• **WHAT YOU HAVE TO DO**
Locate the word "Quality" in the material, then show every line that holds it.

• **DATA SHOWN**
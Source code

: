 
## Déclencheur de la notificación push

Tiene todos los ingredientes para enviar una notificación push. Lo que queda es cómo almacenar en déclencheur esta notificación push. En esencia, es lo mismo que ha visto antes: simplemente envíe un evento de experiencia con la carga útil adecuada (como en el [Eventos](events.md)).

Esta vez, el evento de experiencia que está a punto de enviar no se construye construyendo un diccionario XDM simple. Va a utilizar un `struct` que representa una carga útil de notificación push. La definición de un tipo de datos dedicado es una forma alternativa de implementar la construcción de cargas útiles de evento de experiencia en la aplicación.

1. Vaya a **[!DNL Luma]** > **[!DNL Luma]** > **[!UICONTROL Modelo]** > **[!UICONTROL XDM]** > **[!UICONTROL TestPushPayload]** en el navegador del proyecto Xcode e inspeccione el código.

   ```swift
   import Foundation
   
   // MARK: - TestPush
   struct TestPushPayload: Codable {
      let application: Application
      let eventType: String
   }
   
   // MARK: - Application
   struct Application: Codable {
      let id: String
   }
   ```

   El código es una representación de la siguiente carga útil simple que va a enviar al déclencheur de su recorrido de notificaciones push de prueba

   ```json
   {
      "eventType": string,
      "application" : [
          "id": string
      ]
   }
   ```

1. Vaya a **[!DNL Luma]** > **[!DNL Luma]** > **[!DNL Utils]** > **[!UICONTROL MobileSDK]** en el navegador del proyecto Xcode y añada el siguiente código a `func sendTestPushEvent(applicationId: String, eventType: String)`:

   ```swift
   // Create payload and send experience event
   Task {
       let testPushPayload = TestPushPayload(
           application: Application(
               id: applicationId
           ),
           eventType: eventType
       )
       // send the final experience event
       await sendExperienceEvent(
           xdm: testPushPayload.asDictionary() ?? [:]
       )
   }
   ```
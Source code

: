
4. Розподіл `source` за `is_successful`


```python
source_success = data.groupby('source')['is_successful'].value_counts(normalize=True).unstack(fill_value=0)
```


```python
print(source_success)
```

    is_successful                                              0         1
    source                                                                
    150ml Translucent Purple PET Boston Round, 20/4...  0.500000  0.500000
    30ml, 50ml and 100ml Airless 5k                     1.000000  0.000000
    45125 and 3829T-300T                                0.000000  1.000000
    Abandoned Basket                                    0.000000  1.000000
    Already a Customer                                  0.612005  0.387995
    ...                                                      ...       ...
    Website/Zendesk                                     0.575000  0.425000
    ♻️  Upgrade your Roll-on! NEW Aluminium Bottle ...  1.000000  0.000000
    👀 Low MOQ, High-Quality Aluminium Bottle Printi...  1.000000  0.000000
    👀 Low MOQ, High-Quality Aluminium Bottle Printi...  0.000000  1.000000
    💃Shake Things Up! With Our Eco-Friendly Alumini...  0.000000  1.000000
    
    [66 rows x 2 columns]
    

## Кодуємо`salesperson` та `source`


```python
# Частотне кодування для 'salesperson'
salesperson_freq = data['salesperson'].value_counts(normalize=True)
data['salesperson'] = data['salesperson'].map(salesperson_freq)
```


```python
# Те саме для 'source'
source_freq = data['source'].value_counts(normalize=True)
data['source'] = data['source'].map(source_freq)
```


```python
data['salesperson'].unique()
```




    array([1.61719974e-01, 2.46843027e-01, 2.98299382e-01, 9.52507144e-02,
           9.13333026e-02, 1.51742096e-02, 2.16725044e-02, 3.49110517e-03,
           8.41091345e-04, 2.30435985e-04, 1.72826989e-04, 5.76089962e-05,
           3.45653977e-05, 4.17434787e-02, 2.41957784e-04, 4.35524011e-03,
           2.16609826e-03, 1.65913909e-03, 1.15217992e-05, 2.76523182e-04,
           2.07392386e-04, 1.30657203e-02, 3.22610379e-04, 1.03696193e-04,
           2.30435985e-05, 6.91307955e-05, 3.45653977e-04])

• **FINAL ANSWER**
    👀 Low MOQ, High-Quality Aluminium Bottle Printi...  1.000000  0.000000
    👀 Low MOQ, High-Quality Aluminium Bottle Printi...  0.000000  1.000000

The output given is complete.